Soon after, in 2012, the Oregon Board of Higher Education protected students from this major threat of gun violence as much as they could without imposing on the 2011 law: it prohibited the possession of firearms inside any/all buildings on the major public university campuses across the state.

This means that carrying a firearm outside of buildings on a campus is still legal. Ideally, there should not be a threat of a firearm in proximity to any learning environment, and so the ability to carry one across campus only makes it easier to endanger students.

A toy gun laid down with colorful magnet letters spelling the word, "BANG"
Photo by rawpixel.com

While it would be a step in the right direction, banning firearms on all campuses will not prevent gun violence in college permanently, however.

Common-sense federal regulation is the solution not only to school shootings, but for gun violence in general. If we are to prevent another mass shooting, the only solution is to regulate and limit access to firearms. While strong supporters of the Second Amendment dislike hearing this, it is a fact of American life that at times we must sacrifice certain personal luxuries for the benefit of the common good. 

Of course, I don’t mean to take away guns from every current gun owner. I mean that it is necessary to make the process of purchasing a firearm more thorough, and to maintain a certain level of safety standards to be achieved after its purchase.

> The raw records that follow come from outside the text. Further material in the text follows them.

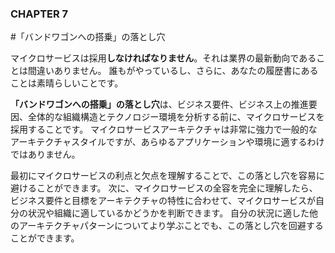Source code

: ### CHAPTER 7

#「バンドワゴンへの搭乗」の落とし穴

マイクロサービスは採用**しなければなりません**。それは業界の最新動向であることは間違いありません。
誰もがやっているし、さらに、あなたの履歴書にあることは素晴らしいことです。

**「バンドワゴンへの搭乗」の落とし穴**は、ビジネス要件、ビジネス上の推進要因、全体的な組織構造とテクノロジー環境を分析する前に、マイクロサービスを採用することです。
マイクロサービスアーキテクチャは非常に強力で一般的なアーキテクチャスタイルですが、あらゆるアプリケーションや環境に適するわけではありません。

最初にマイクロサービスの利点と欠点を理解することで、この落とし穴を容易に避けることができます。
次に、マイクロサービスの全容を完全に理解したら、ビジネス要件と目標をアーキテクチャの特性に合わせて、マイクロサービスが自分の状況や組織に適しているかどうかを判断できます。
自分の状況に適した他のアーキテクチャパターンについてより学ぶことでも、この落とし穴を回避することができます。

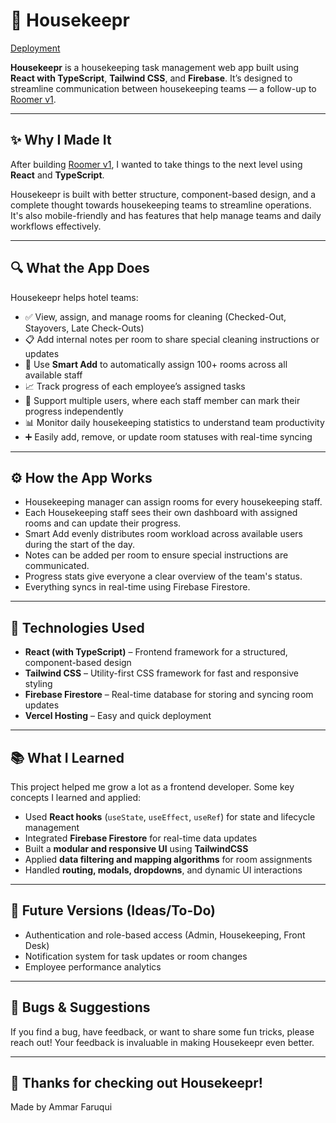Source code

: # 🧹 Housekeepr

[Deployment](https://github.com/ammar-15/housekeepr)

**Housekeepr** is a housekeeping task management web app built using **React with TypeScript**, **Tailwind CSS**, and **Firebase**. It’s designed to streamline communication between housekeeping teams — a follow-up to [Roomer v1](https://github.com/ammar-15/Roomer-demo).

---

## ✨ Why I Made It

After building [Roomer v1](https://github.com/ammar-15/Roomer-demo), I wanted to take things to the next level using **React** and **TypeScript**.

Housekeepr is built with better structure, component-based design, and a complete thought towards housekeeping teams to streamline operations. It's also mobile-friendly and has features that help manage teams and daily workflows effectively.

---

## 🔍 What the App Does

Housekeepr helps hotel teams:

- ✅ View, assign, and manage rooms for cleaning (Checked-Out, Stayovers, Late Check-Outs)
- 📋 Add internal notes per room to share special cleaning instructions or updates
- 🧠 Use **Smart Add** to automatically assign 100+ rooms across all available staff
- 📈 Track progress of each employee’s assigned tasks
- 👥 Support multiple users, where each staff member can mark their progress independently
- 📊 Monitor daily housekeeping statistics to understand team productivity
- ➕ Easily add, remove, or update room statuses with real-time syncing

---

## ⚙️ How the App Works

- Housekeeping manager can assign rooms for every housekeeping staff.
- Each Housekeeping staff sees their own dashboard with assigned rooms and can update their progress.
- Smart Add evenly distributes room workload across available users during the start of the day.
- Notes can be added per room to ensure special instructions are communicated.
- Progress stats give everyone a clear overview of the team's status.
- Everything syncs in real-time using Firebase Firestore.

---

## 🧰 Technologies Used

- **React (with TypeScript)** – Frontend framework for a structured, component-based design  
- **Tailwind CSS** – Utility-first CSS framework for fast and responsive styling  
- **Firebase Firestore** – Real-time database for storing and syncing room updates  
- **Vercel Hosting** – Easy and quick deployment  

---

## 📚 What I Learned

This project helped me grow a lot as a frontend developer. Some key concepts I learned and applied:

- Used **React hooks** (`useState`, `useEffect`, `useRef`) for state and lifecycle management  
- Integrated **Firebase Firestore** for real-time data updates  
- Built a **modular and responsive UI** using **TailwindCSS**  
- Applied **data filtering and mapping algorithms** for room assignments  
- Handled **routing, modals, dropdowns**, and dynamic UI interactions  

---

## 🚀 Future Versions (Ideas/To-Do)

- Authentication and role-based access (Admin, Housekeeping, Front Desk)
- Notification system for task updates or room changes
- Employee performance analytics

---

## 🐛 Bugs & Suggestions

If you find a bug, have feedback, or want to share some fun tricks, please reach out! Your feedback is invaluable in making Housekeepr even better.

---

## 🙌 Thanks for checking out Housekeepr!

Made by Ammar Faruqui
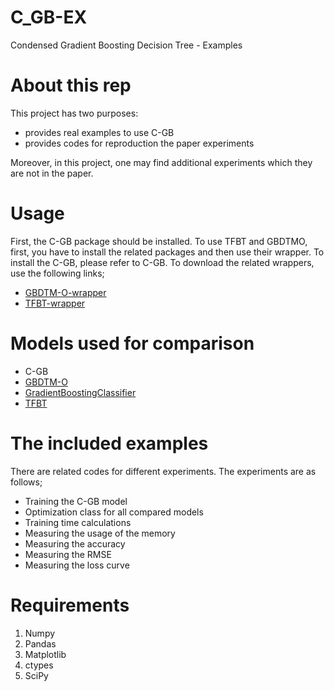 # C_GB-EX
Condensed Gradient Boosting Decision Tree - Examples

# About this rep
This project has two purposes:
<ul>
<li> provides real examples to use C-GB </li>
<li> provides codes for reproduction the paper experiments </li>
</ul>

Moreover, in this project, one may find additional experiments which they are not in the paper.

# Usage
First, the C-GB package should be installed. 
To use TFBT and GBDTMO, first, you have to install the related packages and then use their wrapper.
To install the C-GB, please refer to C-GB.
To download the related wrappers, use the following links;


* [GBDTM-O-wrapper](https://github.com/samanemami/GBDTMO/blob/master/gbdtmo/wrapper.py)
* [TFBT-wrapper](https://github.com/samanemami/TFBoostedTree)


# Models used for comparison


* C-GB 
* [GBDTM-O](https://github.com/zzd1992/GBDTMO)
* [GradientBoostingClassifier](https://scikit-learn.org/stable/modules/generated/sklearn.ensemble.GradientBoostingClassifier.html)
* [TFBT](https://www.tensorflow.org/api_docs/python/tf/estimator/BoostedTreesClassifier)

# The included examples
There are related codes for different experiments. The experiments are as follows;
<ul>
  <li> Training the C-GB model </li>
  <li> Optimization class for all compared models </li>
  <li> Training time calculations </li>
  <li> Measuring the usage of the memory </li>
  <li> Measuring the accuracy </li>
  <li> Measuring the RMSE </li>
  <li> Measuring the loss curve </li>
</ul>


# Requirements
<ol>
  <li> Numpy </li>
  <li> Pandas </li>
  <li> Matplotlib </li>
  <li> ctypes </li>
  <li> SciPy </li>
</ol>
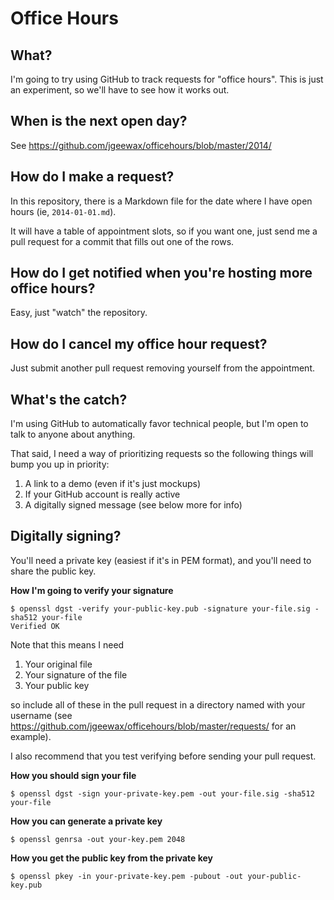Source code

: Office Hours
============

What?
-----

I'm going to try using GitHub to track requests for "office hours".
This is just an experiment, so we'll have to see how it works out.

When is the next open day?
--------------------------

See https://github.com/jgeewax/officehours/blob/master/2014/

How do I make a request?
------------------------

In this repository, there is a Markdown file for the date
where I have open hours (ie, ``2014-01-01.md``).

It will have a table of appointment slots, so if you want one,
just send me a pull request for a commit that fills out
one of the rows.

How do I get notified when you're hosting more office hours?
------------------------------------------------------------

Easy, just "watch" the repository.

How do I cancel my office hour request?
---------------------------------------

Just submit another pull request removing yourself from the appointment.

What's the catch?
-----------------

I'm using GitHub to automatically favor technical people,
but I'm open to talk to anyone about anything.

That said, I need a way of prioritizing requests
so the following things will bump you up in priority:

1. A link to a demo (even if it's just mockups)
1. If your GitHub account is really active
1. A digitally signed message (see below more for info)

Digitally signing?
------------------

You'll need a private key (easiest if it's in PEM format),
and you'll need to share the public key.

**How I'm going to verify your signature**

    $ openssl dgst -verify your-public-key.pub -signature your-file.sig -sha512 your-file
    Verified OK

Note that this means I need

1. Your original file
1. Your signature of the file
1. Your public key

so include all of these in the pull request in a directory named with your username
(see https://github.com/jgeewax/officehours/blob/master/requests/ for an example).

I also recommend that you test verifying before sending your pull request.

**How you should sign your file**

    $ openssl dgst -sign your-private-key.pem -out your-file.sig -sha512 your-file

**How you can generate a private key**

    $ openssl genrsa -out your-key.pem 2048

**How you get the public key from the private key**

    $ openssl pkey -in your-private-key.pem -pubout -out your-public-key.pub
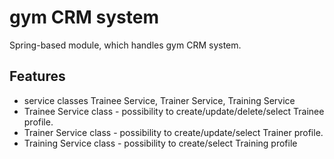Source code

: 
# gym CRM system

Spring-based module, which handles gym CRM system.


## Features

- service classes Trainee Service, Trainer Service, Training Service
- Trainee Service class - possibility to create/update/delete/select Trainee
profile.
- Trainer Service class - possibility to create/update/select Trainer profile.
- Training Service class - possibility to create/select Training profile

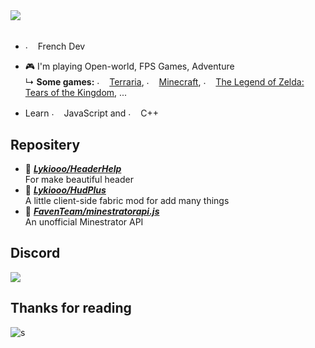#
<div>
<br/>
<img src="https://media.discordapp.net/attachments/1095383942565220524/1105576844952084550/banner_1.png"/>
<br/>
<br/>

- <img src="https://images-ext-2.discordapp.net/external/eTj6g1yXzmzOP7S8d870EaSqLXL_wIkksQXr0h_STtU/https/cdn.discordapp.com/emojis/616023108586831891.png" alt="." width="16" height="16"/> French Dev 
- 🎮 I'm playing Open-world, FPS Games, Adventure <br/>
  ↳ **Some games:** <img src="https://images-ext-1.discordapp.net/external/M9ILTJ0H1lD58NPPy9SWQBFr5TNp6sgcaZ5LZ8MC3FI/https/cdn.discordapp.com/emojis/585568364181585921.png" alt="." width="16" height="16"/> [Terraria](https://store.steampowered.com/app/105600/Terraria/), <img src="https://cdn3.emoji.gg/emojis/9477-minecraft.gif" alt="." width="16" height="16"/> [Minecraft](https://www.minecraft.net/), <img src="https://upload.wikimedia.org/wikipedia/fr/7/74/The_Legend_of_Zelda_Tears_of_the_Kingdom_Logo.webp" alt="." width="16" height="16"/> [The Legend of Zelda: Tears of the Kingdom](https://www.nintendo.com/sg/switch/totk/), ...
  
- Learn <img src="https://cdn.discordapp.com/emojis/620827756653051914.png" alt="." width="16" height="16"/> JavaScript and <img src="https://cdn.discordapp.com/emojis/952439888337313802.png" alt="." width="16" height="16"/> C++
</div>

## Repositery
- 📘 [***Lykiooo/HeaderHelp***](https://github.com/Lykiooo/HeaderHelp) <br/>
  For make beautiful header
- 📒 [***Lykiooo/HudPlus***](https://github.com/Lykiooo/HudPlus) <br/>
  A little client-side fabric mod for add many things
- 📕 [***FavenTeam/minestratorapi.js***](https://github.com/FavenTeam/minestratorapi.js) <br/>
  An unofficial Minestrator API
## Discord
<a href="https://discord.com/users/162278150863060992"  align="left">
    <img src="https://lanyard.cnrad.dev/api/162278150863060992">
  </a>
  
## Thanks for reading

![s](https://count.getloli.com/get/@Lykiooo?theme=rule34)
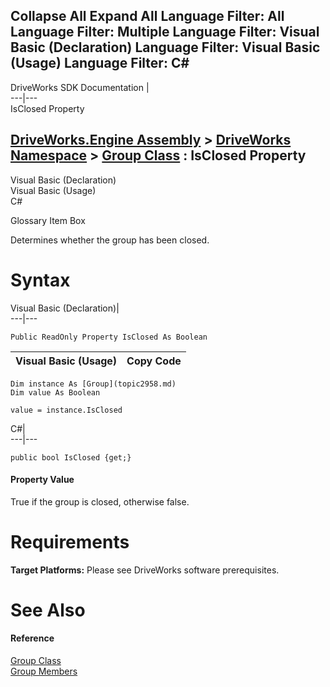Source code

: Collapse All Expand All Language Filter: All  Language Filter: Multiple  Language Filter: Visual Basic (Declaration) Language Filter: Visual Basic (Usage) Language Filter: C#  
---  
DriveWorks SDK Documentation  |   
---|---  
IsClosed Property   
  
[DriveWorks.Engine Assembly](topic2156.md) > [DriveWorks Namespace](topic2159.md) > [Group Class](topic2958.md) : IsClosed Property  
---  
  
Visual Basic (Declaration)    
Visual Basic (Usage)    
C# 

Glossary Item Box

Determines whether the group has been closed. 

# Syntax

Visual Basic (Declaration)|   
---|---  
      
    
    Public ReadOnly Property IsClosed As Boolean  
  
Visual Basic (Usage)| Copy Code  
---|---  
      
    
    Dim instance As [Group](topic2958.md)
    Dim value As Boolean
     
    value = instance.IsClosed  
  
C#|   
---|---  
      
    
    public bool IsClosed {get;}  
  
#### Property Value

True if the group is closed, otherwise false.

# Requirements

**Target Platforms:** Please see DriveWorks software prerequisites.

# See Also

#### Reference

[Group Class](topic2958.md)   
[Group Members](topic2959.md)


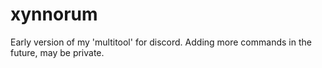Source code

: # xynnorum
Early version of my 'multitool' for discord. Adding more commands in the future, may be private.
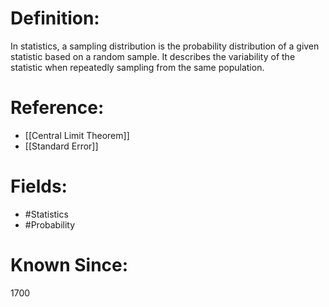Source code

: 

# Definition:
In statistics, a sampling distribution is the probability distribution of a given statistic based on a random sample. It describes the variability of the statistic when repeatedly sampling from the same population.

# Reference:
- [[Central Limit Theorem]]
- [[Standard Error]]

# Fields: 
- #Statistics
- #Probability

# Known Since:
1700

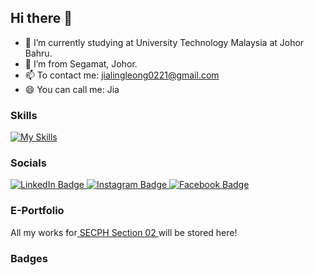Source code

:## Hi there 👋

<!--
**JiaLing221/JiaLing221** is a ✨ _special_ ✨ repository because its `README.md` (this file) appears on your GitHub profile.

Here are some ideas to get you started:

-->

- 🔭 I’m currently studying at University Technology Malaysia at Johor Bahru.
- 🌱 I’m from Segamat, Johor.
- 📫 To contact me: jialingleong0221@gmail.com
- 😄 You can call me: Jia

### Skills

[![My Skills](https://skillicons.dev/icons?i=cpp,github,html,discord)](https://skillicons.dev)


### Socials

<div id="badges">
  <a href="http://linkedin.com/in/%E5%98%89%E7%8E%B2-%E6%A2%81-536aa2340">
    <img src="https://img.shields.io/badge/LinkedIn-blue?style=for-the-badge&logo=linkedin&logoColor=white" alt="LinkedIn Badge"/>
  </a>
  <a href="https://www.instagram.com/jialingg02?igsh=MjV1MHo4bW12aTF2">
    <img src="https://img.shields.io/badge/Instagram-red?style=for-the-badge&logo=instagram&logoColor=white" alt="Instagram Badge"/>
  </a>
  <a href="https://www.facebook.com/share/n8zxnfkBqBRvJk72/?mibextid=wwXIfr">
    <img src="https://img.shields.io/badge/Facebook-blue?style=for-the-badge&logo=facebook&logoColor=white" alt="Facebook Badge"/>
  </a>
</div>

### E-Portfolio

<td width="180%">
All my works for<a href="https://leongjialing.github.io/leongjialing.github.io/"> SECPH Section 02 </a> will be stored here!

### Badges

When thinking about possible solutions, I look at the actions of other countries that have suffered from mass shootings, similar to the ones we seem to experience on a monthly basis. These nations have promptly and successfully changed their laws to prevent further casualties.

For instance, Norway, with some of the highest gun ownership rates in the developed world, regulates the commerce (sale/purchase) of firearms by requiring citizens to present their reason and intent of purchase (sport, hunting, etc.), on top of the more common procedures such as comprehensive background checks. After purchase, safe usage is regulated by enforcing random safety checks by government officials to ensure guns are kept in safes when not in use.

This way, citizens are not completely blocked from their right of owning a firearm if they feel it is their inherent right, while still ensuring safety and proper use of these weapons.

This only scratches the surface of the changes that must be made, but the more we have a conversation between opposing sides, the closer we can come in preventing the far-too-common school shooting.

Until then, I side with New Zealand’s Prime Minister, Jacinda Ardern, on the U.S. gun control laws (after she implemented strong measures in her own country following the recent Christchurch mosque mass shootings): “I just do not understand the United States.”